Exercise directions:
Nothing outside the stretch is wanted. Repeat exactly the lines of the listing below from the one that contains "times, or exactly" through the one that contains "To support branching, JMSeq also provides", both ends included.

Records supplied:
□ □ □ □ □ □ □

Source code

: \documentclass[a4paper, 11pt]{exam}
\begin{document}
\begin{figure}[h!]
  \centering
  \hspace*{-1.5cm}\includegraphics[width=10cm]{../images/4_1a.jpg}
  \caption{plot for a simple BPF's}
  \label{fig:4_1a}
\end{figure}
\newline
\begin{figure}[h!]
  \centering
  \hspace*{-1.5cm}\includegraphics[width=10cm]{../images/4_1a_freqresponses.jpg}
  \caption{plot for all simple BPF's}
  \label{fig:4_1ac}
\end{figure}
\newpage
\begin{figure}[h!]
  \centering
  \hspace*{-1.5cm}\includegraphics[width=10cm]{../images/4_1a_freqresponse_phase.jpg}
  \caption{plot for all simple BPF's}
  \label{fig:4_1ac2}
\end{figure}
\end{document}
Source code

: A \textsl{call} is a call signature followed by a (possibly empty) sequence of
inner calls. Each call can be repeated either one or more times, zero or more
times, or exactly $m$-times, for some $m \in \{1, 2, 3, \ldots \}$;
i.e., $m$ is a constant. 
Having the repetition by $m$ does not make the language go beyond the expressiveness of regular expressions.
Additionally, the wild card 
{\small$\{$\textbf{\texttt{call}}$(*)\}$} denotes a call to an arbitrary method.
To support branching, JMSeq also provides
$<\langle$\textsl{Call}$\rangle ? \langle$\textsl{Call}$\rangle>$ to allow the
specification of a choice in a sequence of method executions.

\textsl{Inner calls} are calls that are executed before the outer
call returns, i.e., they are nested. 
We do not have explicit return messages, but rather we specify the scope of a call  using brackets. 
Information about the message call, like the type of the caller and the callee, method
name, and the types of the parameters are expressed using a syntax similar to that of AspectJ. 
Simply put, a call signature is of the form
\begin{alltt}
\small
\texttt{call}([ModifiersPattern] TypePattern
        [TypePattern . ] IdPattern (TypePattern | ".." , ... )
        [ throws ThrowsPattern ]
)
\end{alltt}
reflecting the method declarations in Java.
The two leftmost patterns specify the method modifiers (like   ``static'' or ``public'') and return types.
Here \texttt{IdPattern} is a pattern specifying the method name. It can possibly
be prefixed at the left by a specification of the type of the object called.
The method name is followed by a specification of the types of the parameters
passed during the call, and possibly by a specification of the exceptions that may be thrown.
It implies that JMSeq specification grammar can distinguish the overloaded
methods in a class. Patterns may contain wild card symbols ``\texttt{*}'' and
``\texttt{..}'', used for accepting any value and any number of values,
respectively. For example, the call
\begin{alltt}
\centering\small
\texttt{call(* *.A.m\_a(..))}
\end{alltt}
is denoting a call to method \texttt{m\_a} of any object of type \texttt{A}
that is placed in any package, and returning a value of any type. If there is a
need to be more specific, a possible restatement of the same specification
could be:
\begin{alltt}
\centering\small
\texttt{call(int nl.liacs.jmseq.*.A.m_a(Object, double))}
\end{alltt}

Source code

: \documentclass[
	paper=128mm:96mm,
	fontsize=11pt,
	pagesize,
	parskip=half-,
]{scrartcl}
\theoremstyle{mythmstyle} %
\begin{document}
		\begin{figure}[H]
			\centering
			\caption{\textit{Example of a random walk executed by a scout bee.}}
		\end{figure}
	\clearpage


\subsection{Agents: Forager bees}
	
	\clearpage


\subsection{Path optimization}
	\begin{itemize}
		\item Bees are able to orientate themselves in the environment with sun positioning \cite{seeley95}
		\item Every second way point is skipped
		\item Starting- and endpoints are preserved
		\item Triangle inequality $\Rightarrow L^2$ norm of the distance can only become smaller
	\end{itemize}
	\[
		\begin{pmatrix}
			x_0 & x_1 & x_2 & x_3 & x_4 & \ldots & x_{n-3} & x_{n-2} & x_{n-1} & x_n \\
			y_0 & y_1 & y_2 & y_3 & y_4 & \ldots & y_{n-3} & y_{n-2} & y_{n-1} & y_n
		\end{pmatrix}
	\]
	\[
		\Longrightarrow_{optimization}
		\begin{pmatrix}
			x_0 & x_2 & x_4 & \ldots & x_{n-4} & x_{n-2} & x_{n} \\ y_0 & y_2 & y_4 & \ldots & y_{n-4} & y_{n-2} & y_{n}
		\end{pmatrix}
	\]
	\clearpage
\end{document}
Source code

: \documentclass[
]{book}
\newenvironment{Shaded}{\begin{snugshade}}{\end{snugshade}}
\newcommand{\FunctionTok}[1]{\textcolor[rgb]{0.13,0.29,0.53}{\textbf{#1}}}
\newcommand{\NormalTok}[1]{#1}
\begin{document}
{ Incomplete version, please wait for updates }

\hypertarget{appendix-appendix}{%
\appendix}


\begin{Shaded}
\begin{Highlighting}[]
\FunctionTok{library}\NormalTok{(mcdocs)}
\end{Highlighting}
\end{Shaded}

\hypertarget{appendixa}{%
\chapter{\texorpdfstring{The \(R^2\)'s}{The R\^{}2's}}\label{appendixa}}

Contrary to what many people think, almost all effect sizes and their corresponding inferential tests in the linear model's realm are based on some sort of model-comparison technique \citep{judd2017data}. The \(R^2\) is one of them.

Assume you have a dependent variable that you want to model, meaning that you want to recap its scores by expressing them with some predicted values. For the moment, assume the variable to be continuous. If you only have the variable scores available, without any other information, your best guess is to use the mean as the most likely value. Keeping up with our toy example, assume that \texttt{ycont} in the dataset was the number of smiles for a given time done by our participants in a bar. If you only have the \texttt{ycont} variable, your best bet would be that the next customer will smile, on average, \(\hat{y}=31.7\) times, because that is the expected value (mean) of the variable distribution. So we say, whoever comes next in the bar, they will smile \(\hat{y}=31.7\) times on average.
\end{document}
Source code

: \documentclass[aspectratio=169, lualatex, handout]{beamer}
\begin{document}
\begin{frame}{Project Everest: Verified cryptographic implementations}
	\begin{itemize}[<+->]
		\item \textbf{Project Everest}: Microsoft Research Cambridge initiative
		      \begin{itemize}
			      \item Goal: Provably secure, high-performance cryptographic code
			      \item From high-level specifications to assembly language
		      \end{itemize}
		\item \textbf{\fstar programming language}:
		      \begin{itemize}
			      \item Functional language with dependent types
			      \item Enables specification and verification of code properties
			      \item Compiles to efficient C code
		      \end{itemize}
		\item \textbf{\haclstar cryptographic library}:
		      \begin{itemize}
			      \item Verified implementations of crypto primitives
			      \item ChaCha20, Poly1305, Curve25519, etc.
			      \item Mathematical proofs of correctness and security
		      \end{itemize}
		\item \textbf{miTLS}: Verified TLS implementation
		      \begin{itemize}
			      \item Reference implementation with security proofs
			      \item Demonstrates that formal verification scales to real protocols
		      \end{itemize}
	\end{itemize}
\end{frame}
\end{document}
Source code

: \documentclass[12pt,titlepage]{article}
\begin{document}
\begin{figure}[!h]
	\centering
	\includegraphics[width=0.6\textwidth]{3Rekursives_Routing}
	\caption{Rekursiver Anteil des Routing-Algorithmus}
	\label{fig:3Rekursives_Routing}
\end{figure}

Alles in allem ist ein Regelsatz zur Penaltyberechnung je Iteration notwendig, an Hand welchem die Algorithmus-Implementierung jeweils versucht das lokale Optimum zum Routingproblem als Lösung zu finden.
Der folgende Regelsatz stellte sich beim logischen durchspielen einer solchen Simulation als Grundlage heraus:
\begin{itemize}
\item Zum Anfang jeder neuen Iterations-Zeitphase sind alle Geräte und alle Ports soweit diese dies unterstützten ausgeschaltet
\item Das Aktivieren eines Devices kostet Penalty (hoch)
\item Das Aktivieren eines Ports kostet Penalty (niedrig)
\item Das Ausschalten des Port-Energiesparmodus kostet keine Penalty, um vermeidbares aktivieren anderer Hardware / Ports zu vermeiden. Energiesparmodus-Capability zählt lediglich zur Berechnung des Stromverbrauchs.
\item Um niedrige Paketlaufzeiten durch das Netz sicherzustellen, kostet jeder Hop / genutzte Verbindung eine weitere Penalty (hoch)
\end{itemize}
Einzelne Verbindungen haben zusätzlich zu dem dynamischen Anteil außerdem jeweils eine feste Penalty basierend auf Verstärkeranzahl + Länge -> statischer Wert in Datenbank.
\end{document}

□ □ □ □ □ □ □

Answer box:
times, or exactly $m$-times, for some $m \in \{1, 2, 3, \ldots \}$;
i.e., $m$ is a constant. 
Having the repetition by $m$ does not make the language go beyond the expressiveness of regular expressions.
Additionally, the wild card 
{\small$\{$\textbf{\texttt{call}}$(*)\}$} denotes a call to an arbitrary method.
To support branching, JMSeq also provides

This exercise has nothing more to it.